| Exercise aim |
Word for word, restate the line containing "0.16 \% & 99.91 \% \\" and all the lines that come after it in the entries below. Include nothing from before it.

+ + + + + + +

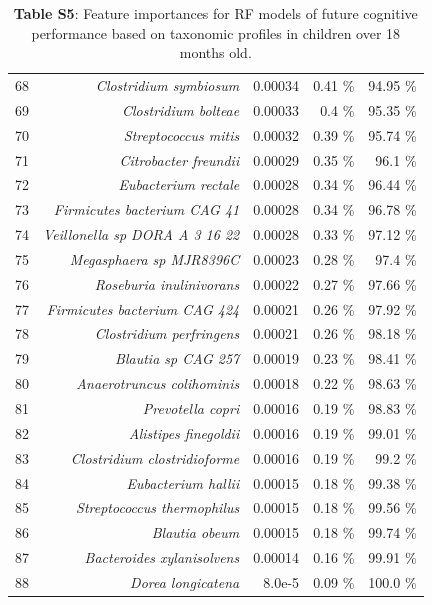 \documentclass{article}
\begin{document}
\begin{table}
\begin{centering}
\begin{tabular}{|r|r|r|r|r|}
  68 & \textit{Clostridium symbiosum} & 0.00034 & 0.41 \% & 94.95 \% \\
  69 & \textit{Clostridium bolteae} & 0.00033 & 0.4 \% & 95.35 \% \\
  70 & \textit{Streptococcus mitis} & 0.00032 & 0.39 \% & 95.74 \% \\
  71 & \textit{Citrobacter freundii} & 0.00029 & 0.35 \% & 96.1 \% \\
  72 & \textit{Eubacterium rectale} & 0.00028 & 0.34 \% & 96.44 \% \\
  73 & \textit{Firmicutes bacterium CAG 41} & 0.00028 & 0.34 \% & 96.78 \% \\
  74 & \textit{Veillonella sp DORA A 3 16 22} & 0.00028 & 0.33 \% & 97.12 \% \\
  75 & \textit{Megasphaera sp MJR8396C} & 0.00023 & 0.28 \% & 97.4 \% \\
  76 & \textit{Roseburia inulinivorans} & 0.00022 & 0.27 \% & 97.66 \% \\
  77 & \textit{Firmicutes bacterium CAG 424} & 0.00021 & 0.26 \% & 97.92 \% \\
  78 & \textit{Clostridium perfringens} & 0.00021 & 0.26 \% & 98.18 \% \\
  79 & \textit{Blautia sp CAG 257} & 0.00019 & 0.23 \% & 98.41 \% \\
  80 & \textit{Anaerotruncus colihominis} & 0.00018 & 0.22 \% & 98.63 \% \\
  81 & \textit{Prevotella copri} & 0.00016 & 0.19 \% & 98.83 \% \\
  82 & \textit{Alistipes finegoldii} & 0.00016 & 0.19 \% & 99.01 \% \\
  83 & \textit{Clostridium clostridioforme} & 0.00016 & 0.19 \% & 99.2 \% \\
  84 & \textit{Eubacterium hallii} & 0.00015 & 0.18 \% & 99.38 \% \\
  85 & \textit{Streptococcus thermophilus} & 0.00015 & 0.18 \% & 99.56 \% \\
  86 & \textit{Blautia obeum} & 0.00015 & 0.18 \% & 99.74 \% \\
  87 & \textit{Bacteroides xylanisolvens} & 0.00014 & 0.16 \% & 99.91 \% \\
  88 & \textit{Dorea longicatena} & 8.0e-5 & 0.09 \% & 100.0 \% \\\hline
\end{tabular}
\caption*{
  \textbf{Table S5}: Feature importances for RF models of future cognitive performance
  based on taxonomic profiles in children over 18 months old.
}
\end{centering}
\end{table}
\end{document}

+ + + + + + +

| Answer area |
  87 & \textit{Bacteroides xylanisolvens} & 0.00014 & 0.16 \% & 99.91 \% \\
  88 & \textit{Dorea longicatena} & 8.0e-5 & 0.09 \% & 100.0 \% \\\hline
\end{tabular}
\caption*{
  \textbf{Table S5}: Feature importances for RF models of future cognitive performance
  based on taxonomic profiles in children over 18 months old.
}
\end{centering}
\end{table}
\end{document}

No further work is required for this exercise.